Der Betreiber des „ONE-Elmshorn“ ahnte nichts Böses, als er seinen Laden für ein Konzert mit „Deutsch-Rock“ buchen lies. Nun erstattet er Anzeige, nicht gegen die Band, sondern die  Antifa Pinneberg. Die hatte öffentlich Bedenken geäußert, dass er, Kullen Bronst, neben dem „Karl-Heinz-Timm-Gedächtnisturnier“ für Jugendfußballmannschaften nun offenbar auch Rechtsrock Konzerte veranstalten würde. Der Ärger über die so hergestellte Verbindung und die Angst um seine Reputation ließen ihn nun offenbar das Mittel der Anzeige wählen. Dass er nicht wusste, wem er da das „ONE“ anvertraut, ist durchaus glaubwürdig, die Anzeige zeugt jedoch von schlechtem Stil. Es wäre nicht zu viel verlangt nach dem Namen der Band zu fragen, die da aufspielen soll und Recherchen zu betreiben. Gerade zu „Kategorie C“ ist da ja schnell valides Material zu finden.

So muss man eben auch durch die  Scheiße waten, in die man sich wohl nur unabsichtlich hineingeworfen hat. Es mag sein, dass pauschale Fingerzeige auf Betreiber von Eventlocations nicht die Lösung des Problems sind, wie Robert Lüdecke von der Amadeo Antonio Stiftung sagt. Doch können sie eventuell helfen zu einer Sensibilisierung beizutragen. Locationbetreiber sollten allgemein vorsichtiger sein, an wen sie ihre Locations vermieten. Hätte Kullen Bronst sich im Wissen um die Identität der Band gegen das Konzert entschieden, wäre das ein wichtiger Schritt, den nicht einmal alle seiner Kollegen gehen würden. Zu sehr noch gilt vielen extrem rechtes Gedankengut als legitime politische Meinung, über die ein Locationbetreiber nicht zu urteilen hätte.

Lüdeckes Lösungsansatz, mehr verdeckte Ermittler in die Szene der extremen Rechten zu schleusen, mutet wie ein schlechter Scherz an. Es muss doch sehr verwundern, dass eine solche Forderung aus den Reihen der Amadeo Antonio Stiftung kommt, deren Blog Publikative.Org gar schon leierkastenartig auf die Hilf- und Erfolglosigkeit der V-Mann-Praktik der Verfassungsschutzämter hingewiesen hat. Nicht zuletzt durch den NSU-Fall wurde dies auf schockierende Weise bewiesen.

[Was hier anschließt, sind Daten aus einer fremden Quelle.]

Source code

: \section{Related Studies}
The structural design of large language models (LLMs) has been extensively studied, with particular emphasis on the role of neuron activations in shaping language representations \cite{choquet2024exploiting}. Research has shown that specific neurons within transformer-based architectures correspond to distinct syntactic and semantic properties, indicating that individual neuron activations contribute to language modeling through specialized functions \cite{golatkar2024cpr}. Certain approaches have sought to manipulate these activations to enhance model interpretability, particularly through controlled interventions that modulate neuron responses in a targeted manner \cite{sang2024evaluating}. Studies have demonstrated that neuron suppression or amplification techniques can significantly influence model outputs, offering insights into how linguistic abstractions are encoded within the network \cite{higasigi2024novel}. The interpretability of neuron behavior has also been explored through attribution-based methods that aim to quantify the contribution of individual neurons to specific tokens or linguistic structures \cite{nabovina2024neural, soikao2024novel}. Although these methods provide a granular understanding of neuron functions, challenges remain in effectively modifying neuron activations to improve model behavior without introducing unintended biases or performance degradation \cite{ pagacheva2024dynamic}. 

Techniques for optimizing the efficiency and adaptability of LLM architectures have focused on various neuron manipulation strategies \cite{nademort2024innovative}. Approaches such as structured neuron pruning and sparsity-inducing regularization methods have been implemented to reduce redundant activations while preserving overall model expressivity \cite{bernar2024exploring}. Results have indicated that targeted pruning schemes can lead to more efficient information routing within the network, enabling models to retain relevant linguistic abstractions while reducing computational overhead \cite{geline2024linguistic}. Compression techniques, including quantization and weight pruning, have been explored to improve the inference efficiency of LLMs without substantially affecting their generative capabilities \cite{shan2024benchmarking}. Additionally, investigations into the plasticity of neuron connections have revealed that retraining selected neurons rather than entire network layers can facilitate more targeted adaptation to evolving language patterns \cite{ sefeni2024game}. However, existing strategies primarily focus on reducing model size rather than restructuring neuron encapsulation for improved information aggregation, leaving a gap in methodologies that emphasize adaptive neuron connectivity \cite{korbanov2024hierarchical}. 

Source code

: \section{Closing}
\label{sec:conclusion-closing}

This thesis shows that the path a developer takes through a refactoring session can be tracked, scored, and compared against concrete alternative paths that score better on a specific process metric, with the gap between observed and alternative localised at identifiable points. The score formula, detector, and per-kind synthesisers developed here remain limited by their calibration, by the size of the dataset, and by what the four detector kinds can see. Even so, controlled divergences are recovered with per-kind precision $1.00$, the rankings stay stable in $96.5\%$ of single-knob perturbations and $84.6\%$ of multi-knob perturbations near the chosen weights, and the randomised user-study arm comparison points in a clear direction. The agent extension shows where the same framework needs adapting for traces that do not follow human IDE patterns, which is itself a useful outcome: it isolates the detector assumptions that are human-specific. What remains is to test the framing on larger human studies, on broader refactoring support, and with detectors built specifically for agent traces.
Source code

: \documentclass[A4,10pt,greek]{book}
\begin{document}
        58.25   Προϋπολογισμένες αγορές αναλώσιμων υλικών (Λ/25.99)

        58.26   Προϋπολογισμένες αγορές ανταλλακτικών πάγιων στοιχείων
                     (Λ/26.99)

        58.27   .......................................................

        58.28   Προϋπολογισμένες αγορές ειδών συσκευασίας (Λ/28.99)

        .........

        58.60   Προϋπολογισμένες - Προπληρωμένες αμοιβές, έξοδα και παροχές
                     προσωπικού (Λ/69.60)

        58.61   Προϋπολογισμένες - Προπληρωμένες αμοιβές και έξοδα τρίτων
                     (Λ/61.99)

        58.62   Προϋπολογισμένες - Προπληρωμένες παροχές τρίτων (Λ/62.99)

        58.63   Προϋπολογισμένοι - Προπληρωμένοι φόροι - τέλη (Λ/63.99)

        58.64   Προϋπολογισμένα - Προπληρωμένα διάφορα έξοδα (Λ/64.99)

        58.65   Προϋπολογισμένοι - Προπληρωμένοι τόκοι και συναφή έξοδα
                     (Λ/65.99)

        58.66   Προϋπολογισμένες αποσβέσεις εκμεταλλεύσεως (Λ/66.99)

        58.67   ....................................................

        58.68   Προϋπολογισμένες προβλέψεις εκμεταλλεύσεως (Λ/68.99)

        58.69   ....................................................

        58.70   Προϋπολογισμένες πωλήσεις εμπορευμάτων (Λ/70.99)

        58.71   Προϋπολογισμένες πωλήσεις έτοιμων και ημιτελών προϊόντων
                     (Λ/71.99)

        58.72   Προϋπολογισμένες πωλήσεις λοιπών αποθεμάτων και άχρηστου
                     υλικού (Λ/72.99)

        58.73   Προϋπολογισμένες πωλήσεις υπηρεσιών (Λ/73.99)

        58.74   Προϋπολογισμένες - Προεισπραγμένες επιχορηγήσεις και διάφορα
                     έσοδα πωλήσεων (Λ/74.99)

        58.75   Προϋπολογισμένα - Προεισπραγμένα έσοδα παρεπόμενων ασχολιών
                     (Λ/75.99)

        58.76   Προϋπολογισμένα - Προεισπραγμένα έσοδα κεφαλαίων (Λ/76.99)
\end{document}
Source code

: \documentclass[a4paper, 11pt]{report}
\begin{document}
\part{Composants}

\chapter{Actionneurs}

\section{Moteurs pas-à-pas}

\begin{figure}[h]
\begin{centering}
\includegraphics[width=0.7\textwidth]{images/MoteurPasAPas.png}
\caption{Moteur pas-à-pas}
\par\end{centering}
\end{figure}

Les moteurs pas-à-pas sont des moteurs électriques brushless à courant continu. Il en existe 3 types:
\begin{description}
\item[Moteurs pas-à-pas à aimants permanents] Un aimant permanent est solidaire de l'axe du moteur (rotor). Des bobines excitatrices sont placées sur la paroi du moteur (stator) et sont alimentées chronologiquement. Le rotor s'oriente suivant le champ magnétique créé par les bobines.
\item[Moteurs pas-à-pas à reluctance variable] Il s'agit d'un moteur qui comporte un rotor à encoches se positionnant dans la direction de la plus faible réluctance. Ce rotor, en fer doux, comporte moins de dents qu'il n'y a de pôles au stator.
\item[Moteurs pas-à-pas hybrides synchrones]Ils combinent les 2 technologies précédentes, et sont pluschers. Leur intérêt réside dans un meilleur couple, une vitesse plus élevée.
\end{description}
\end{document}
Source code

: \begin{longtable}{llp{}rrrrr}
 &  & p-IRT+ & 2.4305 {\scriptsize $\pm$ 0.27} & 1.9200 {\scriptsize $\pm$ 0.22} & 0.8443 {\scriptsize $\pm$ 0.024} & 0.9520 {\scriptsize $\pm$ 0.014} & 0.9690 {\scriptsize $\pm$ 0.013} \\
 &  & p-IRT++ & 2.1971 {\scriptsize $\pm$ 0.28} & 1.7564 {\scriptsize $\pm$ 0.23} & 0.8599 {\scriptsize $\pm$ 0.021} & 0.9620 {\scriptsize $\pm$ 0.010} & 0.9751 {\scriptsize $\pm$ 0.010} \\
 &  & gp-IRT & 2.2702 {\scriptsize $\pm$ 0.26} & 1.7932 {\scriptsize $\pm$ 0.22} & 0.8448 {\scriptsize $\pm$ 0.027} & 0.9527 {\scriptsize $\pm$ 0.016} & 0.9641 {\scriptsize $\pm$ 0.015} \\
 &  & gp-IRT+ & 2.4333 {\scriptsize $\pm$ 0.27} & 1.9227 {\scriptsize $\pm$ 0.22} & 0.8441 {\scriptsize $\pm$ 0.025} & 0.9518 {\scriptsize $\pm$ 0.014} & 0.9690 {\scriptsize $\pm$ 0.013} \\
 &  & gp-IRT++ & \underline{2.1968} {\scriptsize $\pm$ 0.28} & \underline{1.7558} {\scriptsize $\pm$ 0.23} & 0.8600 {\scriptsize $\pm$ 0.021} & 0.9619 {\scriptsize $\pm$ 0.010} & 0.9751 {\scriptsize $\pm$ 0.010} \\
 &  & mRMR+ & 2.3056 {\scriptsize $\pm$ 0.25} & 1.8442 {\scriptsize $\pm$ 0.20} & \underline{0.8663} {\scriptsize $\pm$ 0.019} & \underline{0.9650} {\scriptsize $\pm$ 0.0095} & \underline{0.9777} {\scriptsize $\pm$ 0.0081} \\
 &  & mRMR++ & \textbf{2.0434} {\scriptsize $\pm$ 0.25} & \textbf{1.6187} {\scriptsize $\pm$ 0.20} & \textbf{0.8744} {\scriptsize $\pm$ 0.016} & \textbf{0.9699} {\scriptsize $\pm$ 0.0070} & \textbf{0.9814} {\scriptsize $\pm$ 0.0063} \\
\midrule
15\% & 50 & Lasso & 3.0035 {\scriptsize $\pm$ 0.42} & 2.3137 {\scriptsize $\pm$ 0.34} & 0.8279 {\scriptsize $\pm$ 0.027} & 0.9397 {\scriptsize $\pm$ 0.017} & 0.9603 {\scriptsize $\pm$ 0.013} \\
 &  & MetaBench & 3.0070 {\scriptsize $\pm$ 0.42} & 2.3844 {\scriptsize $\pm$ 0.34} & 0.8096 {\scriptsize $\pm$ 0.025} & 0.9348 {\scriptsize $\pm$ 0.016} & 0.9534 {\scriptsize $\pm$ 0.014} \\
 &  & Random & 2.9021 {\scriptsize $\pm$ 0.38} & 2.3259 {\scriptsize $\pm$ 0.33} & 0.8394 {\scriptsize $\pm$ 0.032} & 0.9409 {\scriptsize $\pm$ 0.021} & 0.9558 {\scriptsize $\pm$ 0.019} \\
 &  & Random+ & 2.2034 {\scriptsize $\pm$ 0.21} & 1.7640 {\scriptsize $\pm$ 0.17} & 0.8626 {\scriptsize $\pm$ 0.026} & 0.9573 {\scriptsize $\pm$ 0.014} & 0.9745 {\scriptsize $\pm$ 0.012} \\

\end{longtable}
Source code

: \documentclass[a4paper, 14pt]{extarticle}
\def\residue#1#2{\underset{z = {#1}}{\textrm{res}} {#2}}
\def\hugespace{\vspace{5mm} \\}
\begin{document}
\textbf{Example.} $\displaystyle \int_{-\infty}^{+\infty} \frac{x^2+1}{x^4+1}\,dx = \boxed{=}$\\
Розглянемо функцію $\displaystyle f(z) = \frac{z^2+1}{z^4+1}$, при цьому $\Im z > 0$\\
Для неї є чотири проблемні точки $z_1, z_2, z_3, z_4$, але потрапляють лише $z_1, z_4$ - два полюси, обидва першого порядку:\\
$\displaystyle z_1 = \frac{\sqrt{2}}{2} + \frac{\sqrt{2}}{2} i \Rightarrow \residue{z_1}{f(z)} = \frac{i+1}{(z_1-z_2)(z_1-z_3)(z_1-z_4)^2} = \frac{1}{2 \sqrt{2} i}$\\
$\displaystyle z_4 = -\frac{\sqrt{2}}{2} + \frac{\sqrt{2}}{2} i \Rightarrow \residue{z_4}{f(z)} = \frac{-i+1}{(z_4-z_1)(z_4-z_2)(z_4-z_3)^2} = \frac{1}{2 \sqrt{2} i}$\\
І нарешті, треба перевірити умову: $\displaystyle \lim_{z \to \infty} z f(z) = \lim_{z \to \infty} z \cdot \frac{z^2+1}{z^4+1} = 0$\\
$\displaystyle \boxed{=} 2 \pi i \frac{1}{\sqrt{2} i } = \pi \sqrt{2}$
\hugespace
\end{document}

Ein Ansatz dem Problem tatsächlich – zumindest in Teilen – beizukommen, wäre es antifaschistischen Recherchen größere Bedeutung beizumessen. Stattdessen jedoch wird ganz im Sinne der Extremismustheorie alles „linksextreme“ kriminalisiert. Während auf die staatliche Akzeptanz also lange gewartet werden kann, ist die zivile Akzeptanz weit einfacher zu realisieren. Angefangen werden könnte mit dem Zurückziehen der Anzeige. Beim nächsten Mal könnten Kullen Bronst und seine Mitarbeiter ja einfach mal nachfragen, um welche Band es sich handle und sich vertrauensvoll an die  Antifa Pinneberg wenden, um zu erfahren, wie cool die Band denn sei. Gesetz dem Fall natürlich, man möchte mit Herrn Bronst noch reden, nach der Anzeige.

Ergänzung: Noch absurder wird die Geschichte, wenn man sich das kommende Programm des One in Elmshorn ansieht. Dort findet in der kommenden Woche ein Bandcontest statt. Teil des Programms ist die Metalband „Faagrim“, die sich selbst als unpolitisch bezeichnet und sich in Interviews gerne vom NSBM (National Socialist Black Metal) distanziert. Schon nach kurzer Recherche ist allerdings ersichtlich, dass das Plattenlabel „Christhunt Productions“ dieser Band eindeutig dem rechten bzw. NSBM Milieu zuzuordnen ist. Nicht zu bestreiten also, dass sich „Faagrim“ damit wenigstens in einer dunklen Grauzone bewegt. Zufall? Offensichtlich zumindest nichts gelernt.